В самом начале я сказал ребятам очень точно: кто уйдет — обратно не пущу! Но не пустить сейчас Коршунова нельзя, это понятно и мне, и Алексею Саввичу, и Жукову. Не понимает этого, может быть, один Коршунов, мучимый сомнением: а вдруг я его сию минуту выставлю на улицу?

— Я думаю, — говорит Алексей Саввич вопросительно глядя на меня, — пускай Коршунов идет спать. А весь отряд Колышкина оставим на месяц без отпуска — пускай научатся отвечать друг за друга.

Так мы и сделали. Но назавтра же ко мне явился Репин:

— Семен Афанасьевич, разрешите мне, пожалуйста, отлучиться в Ленинград.

— Ты ведь знаешь, что ваш отряд на месяц лишен отпуска.

— Это из-за Коршунова?

— Да, из-за Коршунова.

— Семен Афанасьевич, а я-то при чем?

— А у нас теперь такое правило, Андрей: один за всех, все за одного.

— Очень странно, — негромко говорит Андрей уходя.

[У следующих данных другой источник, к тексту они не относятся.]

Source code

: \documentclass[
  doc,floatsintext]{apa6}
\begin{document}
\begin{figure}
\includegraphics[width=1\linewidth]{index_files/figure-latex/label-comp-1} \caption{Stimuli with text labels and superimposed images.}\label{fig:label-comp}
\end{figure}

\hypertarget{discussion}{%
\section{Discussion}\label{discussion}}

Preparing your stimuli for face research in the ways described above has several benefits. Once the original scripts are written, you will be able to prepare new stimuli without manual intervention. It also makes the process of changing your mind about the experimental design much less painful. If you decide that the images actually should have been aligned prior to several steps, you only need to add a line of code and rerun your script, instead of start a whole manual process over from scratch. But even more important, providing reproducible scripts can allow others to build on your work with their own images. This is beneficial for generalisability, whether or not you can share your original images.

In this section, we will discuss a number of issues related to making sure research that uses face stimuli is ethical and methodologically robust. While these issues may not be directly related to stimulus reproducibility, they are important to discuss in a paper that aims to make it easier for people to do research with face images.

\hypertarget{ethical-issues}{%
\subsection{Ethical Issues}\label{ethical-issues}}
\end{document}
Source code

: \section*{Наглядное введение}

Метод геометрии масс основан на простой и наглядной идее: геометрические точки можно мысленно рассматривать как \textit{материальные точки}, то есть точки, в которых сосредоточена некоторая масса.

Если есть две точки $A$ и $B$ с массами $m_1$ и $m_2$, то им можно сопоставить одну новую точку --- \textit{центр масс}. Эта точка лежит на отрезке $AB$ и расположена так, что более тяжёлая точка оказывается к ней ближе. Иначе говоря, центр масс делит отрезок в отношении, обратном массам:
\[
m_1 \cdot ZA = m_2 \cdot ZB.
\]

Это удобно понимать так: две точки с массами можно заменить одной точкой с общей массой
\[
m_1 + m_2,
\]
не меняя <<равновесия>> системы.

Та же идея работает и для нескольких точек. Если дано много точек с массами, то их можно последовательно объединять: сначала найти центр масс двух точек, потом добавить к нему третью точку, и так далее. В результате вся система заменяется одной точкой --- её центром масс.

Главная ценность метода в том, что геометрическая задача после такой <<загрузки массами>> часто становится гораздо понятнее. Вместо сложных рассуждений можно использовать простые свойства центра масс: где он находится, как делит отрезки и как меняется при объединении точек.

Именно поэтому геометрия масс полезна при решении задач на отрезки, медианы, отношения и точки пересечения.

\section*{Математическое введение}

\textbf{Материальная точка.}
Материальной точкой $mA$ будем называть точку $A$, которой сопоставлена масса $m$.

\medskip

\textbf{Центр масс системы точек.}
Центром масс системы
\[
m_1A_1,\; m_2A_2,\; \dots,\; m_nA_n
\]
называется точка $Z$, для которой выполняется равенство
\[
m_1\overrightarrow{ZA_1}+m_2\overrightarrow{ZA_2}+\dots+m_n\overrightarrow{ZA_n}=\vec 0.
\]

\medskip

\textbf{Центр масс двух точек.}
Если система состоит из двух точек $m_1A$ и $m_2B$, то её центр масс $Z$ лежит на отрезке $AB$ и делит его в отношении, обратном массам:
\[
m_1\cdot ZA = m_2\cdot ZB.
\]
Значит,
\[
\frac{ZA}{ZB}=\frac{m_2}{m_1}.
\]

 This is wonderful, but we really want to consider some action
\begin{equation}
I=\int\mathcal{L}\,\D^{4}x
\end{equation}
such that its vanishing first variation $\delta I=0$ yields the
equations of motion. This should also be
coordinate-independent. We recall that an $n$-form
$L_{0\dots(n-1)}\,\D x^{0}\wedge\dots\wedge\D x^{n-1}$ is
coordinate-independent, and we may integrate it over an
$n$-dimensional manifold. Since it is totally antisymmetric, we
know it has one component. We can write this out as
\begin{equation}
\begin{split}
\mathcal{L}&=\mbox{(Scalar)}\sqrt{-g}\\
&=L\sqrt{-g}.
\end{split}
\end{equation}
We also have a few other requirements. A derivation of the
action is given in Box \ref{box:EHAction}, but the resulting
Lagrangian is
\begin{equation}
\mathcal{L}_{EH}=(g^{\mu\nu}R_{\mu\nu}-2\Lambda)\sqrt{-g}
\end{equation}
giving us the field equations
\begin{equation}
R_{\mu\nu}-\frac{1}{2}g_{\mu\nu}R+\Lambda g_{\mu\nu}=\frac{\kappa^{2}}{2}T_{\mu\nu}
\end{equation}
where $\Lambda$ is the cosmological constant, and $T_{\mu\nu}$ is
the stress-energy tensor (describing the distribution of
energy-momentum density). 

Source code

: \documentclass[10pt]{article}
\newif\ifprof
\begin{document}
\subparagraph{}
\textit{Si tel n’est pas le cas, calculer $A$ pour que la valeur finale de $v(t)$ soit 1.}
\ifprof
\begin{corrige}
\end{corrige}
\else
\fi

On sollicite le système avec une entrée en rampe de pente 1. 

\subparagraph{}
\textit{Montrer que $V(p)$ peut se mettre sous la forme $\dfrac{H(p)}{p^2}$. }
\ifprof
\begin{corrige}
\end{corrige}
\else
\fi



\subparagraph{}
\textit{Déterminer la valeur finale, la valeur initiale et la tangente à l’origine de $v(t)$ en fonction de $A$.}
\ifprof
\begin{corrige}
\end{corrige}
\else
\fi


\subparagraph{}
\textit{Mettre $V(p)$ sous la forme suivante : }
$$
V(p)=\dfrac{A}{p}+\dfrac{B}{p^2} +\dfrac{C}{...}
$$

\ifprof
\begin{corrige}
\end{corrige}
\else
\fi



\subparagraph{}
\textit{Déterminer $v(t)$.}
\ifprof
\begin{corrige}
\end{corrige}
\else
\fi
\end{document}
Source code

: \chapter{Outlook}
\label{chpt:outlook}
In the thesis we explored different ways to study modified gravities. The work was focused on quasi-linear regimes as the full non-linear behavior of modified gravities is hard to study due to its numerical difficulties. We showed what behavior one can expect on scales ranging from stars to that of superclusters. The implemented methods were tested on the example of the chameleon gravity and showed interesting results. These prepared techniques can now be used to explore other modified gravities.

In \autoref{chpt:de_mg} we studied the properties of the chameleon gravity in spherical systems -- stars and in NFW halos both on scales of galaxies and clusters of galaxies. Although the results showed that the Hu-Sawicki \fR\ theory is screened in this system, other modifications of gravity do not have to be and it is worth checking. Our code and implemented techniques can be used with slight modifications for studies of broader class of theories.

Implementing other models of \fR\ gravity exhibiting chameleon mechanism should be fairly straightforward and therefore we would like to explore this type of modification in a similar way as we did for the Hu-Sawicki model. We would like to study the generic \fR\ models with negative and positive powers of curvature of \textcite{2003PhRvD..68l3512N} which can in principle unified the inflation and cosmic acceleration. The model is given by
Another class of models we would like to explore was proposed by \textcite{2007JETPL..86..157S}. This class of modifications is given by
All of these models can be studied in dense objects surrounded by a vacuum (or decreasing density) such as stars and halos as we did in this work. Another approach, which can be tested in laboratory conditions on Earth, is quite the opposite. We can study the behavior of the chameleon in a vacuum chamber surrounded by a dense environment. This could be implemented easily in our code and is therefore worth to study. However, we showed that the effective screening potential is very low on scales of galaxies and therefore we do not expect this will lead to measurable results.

Да, Алексей Саввич предложил очень правильную меру, но я был бы куда спокойнее, будь Коршунов в отряде Жукова или, Стеклова. Там ребята отнеслись бы к такому наказанию разумнее. Посетовали бы, но Коршунова не изводили бы, не дергали. А у Колышкина? Не стали бы там вымещать на Коршунове свою досаду… Поэтому я не свожу с Коршунова глаз ни на работе, на в столовой. Да, разумное наказание. Но опять-таки — не рано ли мы его применили? В хорошем, дружном коллективе оно было бы верно, а сейчас?

Однажды, в такой же дождливый, ненастный день, как тот, когда мы ломали забор, я застал на чердаке Петю Кизимова и Андрея Репина за картами. И тут я сказал слова, которые, конечно, еще никак не могли дойти до их сознания. Я сказал Петьке:

— И не совестно тебе?

От растерянности он даже не догадался встать — сидел несчастный, красный, как рак, и не отвечал. Репин — тот меня не удивил. Но Петя, мой первый знакомец в Березовой поляне, мой первый благожелатель и друг! Как случилось, что он предал меня, нарушил мой строжайший запрет?

— Тебе, видно, уже надоели твои башмаки? Опять захотелось босиком попрыгать, так? Давай карты.

Должно быть, обрадовавшись, что можно хоть как-то выйти из бездействия и молчаливого отчаяния, Петька вскочил и стал лихорадочно подбирать карты. На Андрея я не смотрел.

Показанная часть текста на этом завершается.